» **EXERCISE OBJECTIVE**:
Only lines holding the word "pointed" are wanted from the records; copy all of them.

==== DATA SECTION ====

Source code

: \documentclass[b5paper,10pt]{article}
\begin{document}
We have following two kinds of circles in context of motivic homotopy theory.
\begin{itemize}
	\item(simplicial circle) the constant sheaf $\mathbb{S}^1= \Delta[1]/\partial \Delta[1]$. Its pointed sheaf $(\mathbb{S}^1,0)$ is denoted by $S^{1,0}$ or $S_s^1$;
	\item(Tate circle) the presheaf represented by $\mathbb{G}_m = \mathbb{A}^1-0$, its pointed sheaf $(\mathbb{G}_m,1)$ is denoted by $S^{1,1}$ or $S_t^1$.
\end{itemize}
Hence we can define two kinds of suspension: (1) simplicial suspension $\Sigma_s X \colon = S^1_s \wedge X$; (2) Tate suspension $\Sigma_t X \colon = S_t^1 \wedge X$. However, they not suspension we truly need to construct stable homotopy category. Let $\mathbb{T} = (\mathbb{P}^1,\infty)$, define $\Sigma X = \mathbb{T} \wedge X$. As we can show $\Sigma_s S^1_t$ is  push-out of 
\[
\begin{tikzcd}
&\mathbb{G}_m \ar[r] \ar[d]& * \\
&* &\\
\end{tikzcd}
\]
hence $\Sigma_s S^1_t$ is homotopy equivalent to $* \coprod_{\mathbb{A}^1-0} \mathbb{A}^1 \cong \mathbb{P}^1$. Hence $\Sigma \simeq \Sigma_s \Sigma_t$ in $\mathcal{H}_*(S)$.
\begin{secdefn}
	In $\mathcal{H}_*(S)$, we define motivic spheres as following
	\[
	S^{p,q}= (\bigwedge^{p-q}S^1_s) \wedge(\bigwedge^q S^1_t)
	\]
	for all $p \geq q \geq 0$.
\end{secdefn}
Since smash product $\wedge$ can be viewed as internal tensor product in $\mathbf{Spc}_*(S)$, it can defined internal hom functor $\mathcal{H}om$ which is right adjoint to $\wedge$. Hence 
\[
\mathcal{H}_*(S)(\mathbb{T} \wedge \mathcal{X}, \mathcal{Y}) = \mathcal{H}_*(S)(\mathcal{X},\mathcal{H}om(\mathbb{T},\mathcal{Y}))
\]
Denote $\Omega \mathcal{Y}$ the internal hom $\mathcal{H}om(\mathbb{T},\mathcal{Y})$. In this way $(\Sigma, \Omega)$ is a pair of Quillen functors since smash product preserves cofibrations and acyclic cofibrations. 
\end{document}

====

» **OUTPUT BELOW**:
	\item(simplicial circle) the constant sheaf $\mathbb{S}^1= \Delta[1]/\partial \Delta[1]$. Its pointed sheaf $(\mathbb{S}^1,0)$ is denoted by $S^{1,0}$ or $S_s^1$;
	\item(Tate circle) the presheaf represented by $\mathbb{G}_m = \mathbb{A}^1-0$, its pointed sheaf $(\mathbb{G}_m,1)$ is denoted by $S^{1,1}$ or $S_t^1$.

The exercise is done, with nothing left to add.